Has anyone seen this happen before or might know why it's occurring?
Also, I believe you're able to input multiple peer information on the one interface (wg0), can somebody confirm that is correct?
Or must you have a different interface for each client/peer you want connected?
Kind Regards,
Leon.
2 Replies
Has anyone seen this happen before or might know why it's occurring?
I've personally never come across this, nor am I finding much information regarding this online.
I did, however, find a Reddit post from a user that seems to be having the same issue you are. One of the comments mentioned that if you have SaveConfig
set to true
, Wireguard overwrites the file with whatever Wireguard is configured with when it brings down the interface. I'm not sure if this completely applies to you, but it may be worth considering. More information on SaveConfig
is here.
Also, I believe you're able to input multiple peer information on the one interface (wg0), can somebody confirm that is correct?

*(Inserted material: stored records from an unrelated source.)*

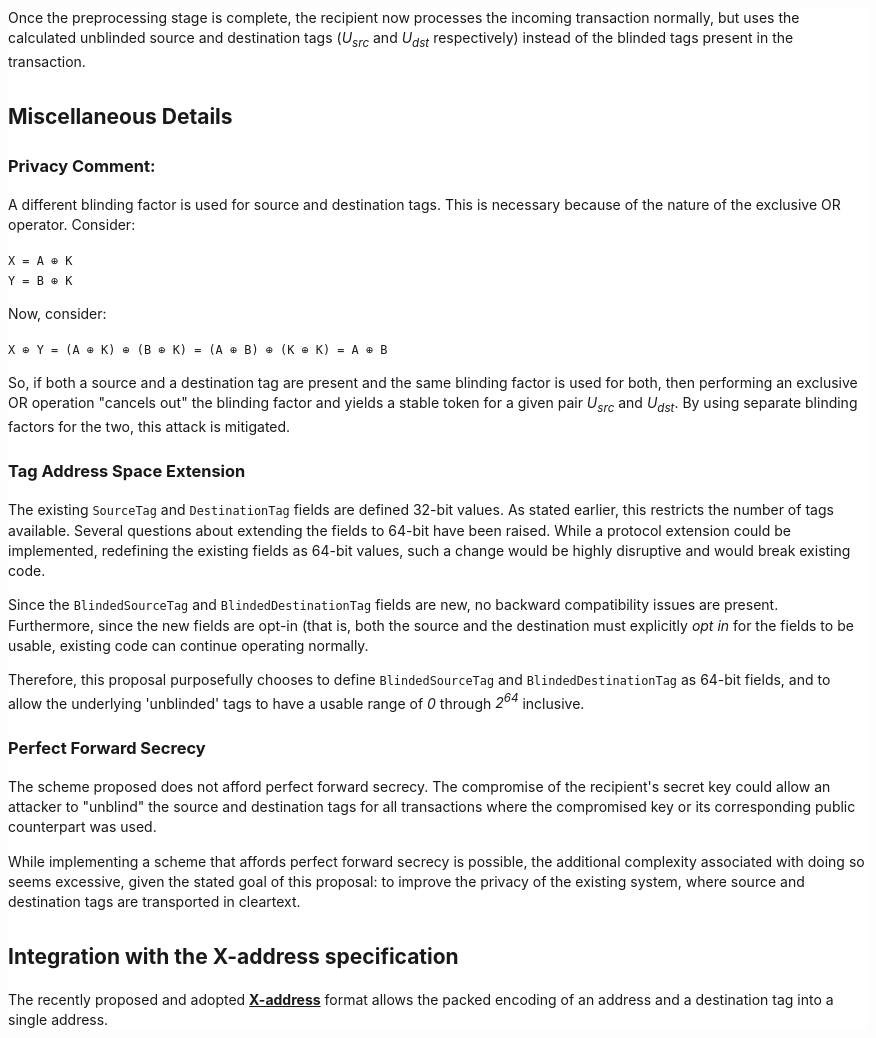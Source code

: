 Once the preprocessing stage is complete, the recipient now processes the incoming transaction normally, but uses the calculated unblinded source and destination tags (_U<sub>src</sub>_ and _U<sub>dst</sub>_ respectively) instead of the blinded tags present in the transaction.

## Miscellaneous Details

### Privacy Comment:

A different blinding factor is used for source and destination tags. This is necessary because of the nature of the exclusive OR operator. Consider:

    X = A ⊕ K
    Y = B ⊕ K

Now, consider:

    X ⊕ Y = (A ⊕ K) ⊕ (B ⊕ K) = (A ⊕ B) ⊕ (K ⊕ K) = A ⊕ B

So, if both a source and a destination tag are present and the same blinding factor is used for both, then performing an exclusive OR operation "cancels out" the blinding factor and yields a stable token for a given pair _U<sub>src</sub>_ and _U<sub>dst</sub>_. By using separate blinding factors for the two, this attack is mitigated.

### Tag Address Space Extension

The existing `SourceTag` and `DestinationTag` fields are defined 32-bit values. As stated earlier, this restricts the number of tags available. Several questions about extending the fields to 64-bit have been raised. While a protocol extension could be implemented, redefining the existing fields as 64-bit values, such a change would be highly disruptive and would break existing code.

Since the `BlindedSourceTag` and `BlindedDestinationTag` fields are new, no backward compatibility issues are present. Furthermore, since the new fields are opt-in (that is, both the source and the destination must explicitly _opt in_ for the fields to be usable, existing code can continue operating normally.

Therefore, this proposal purposefully chooses to define `BlindedSourceTag` and `BlindedDestinationTag` as 64-bit fields, and to allow the underlying 'unblinded' tags to have a usable range of _0_ through _2<sup>64</sup>_ inclusive.

### Perfect Forward Secrecy

The scheme proposed does not afford perfect forward secrecy. The compromise of the recipient's secret key could allow an attacker to "unblind" the source and destination tags for all transactions where the compromised key or its corresponding public counterpart was used.

While implementing a scheme that affords perfect forward secrecy is possible, the additional complexity associated with doing so seems excessive, given the stated goal of this proposal: to improve the privacy of the existing system, where source and destination tags are transported in cleartext.

## Integration with the X-address specification

The recently proposed and adopted [**X-address**](https://github.com/xrp-community/standards-drafts/issues/6) format allows the packed encoding of an address and a destination tag into a single address.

Or must you have a different interface for each client/peer you want connected?
According to an archived public mailing list, multiple peers can be added to one interface.
I hope this helps! Best of luck :).
Hi jlee,
Thanks for your help, changing the SafeConfig parameter to false appears to have fixed the issue for me. I've gone back and fourth into my config file and made changes, and the values under the AllowedIPs field for my peers has not changed to their network address.
However, I' am now getting the below warning message when bringing the interface back up with 'wg-quick up wg0' which I was not getting before. And my clients/peers also still don't have Internet connectivity once I activate their tunnel;
"Warning: AllowedIP has nonzero host part: my clients IP and subnet mask shows here"
Any idea what this may be about? It was working fine at one point with those same IP's I had listed.
Thanks for also confiming my question regarding having multiple peers against the same interface :)
Update (16/04/20): I fixed the above warning message by removing the netmask at the end of the value in the AllowedIP's parameter in my wg0.conf file on the server.
After running wg or wg show on the server thereafter, I noticed the netmask in this parameter against my peers changed from /24 to /32 - perhaps I had the wrong netmask all along for the subnet I was using. Either way, the netmask doesn't appear to be needed in the peers section, just in the interface section.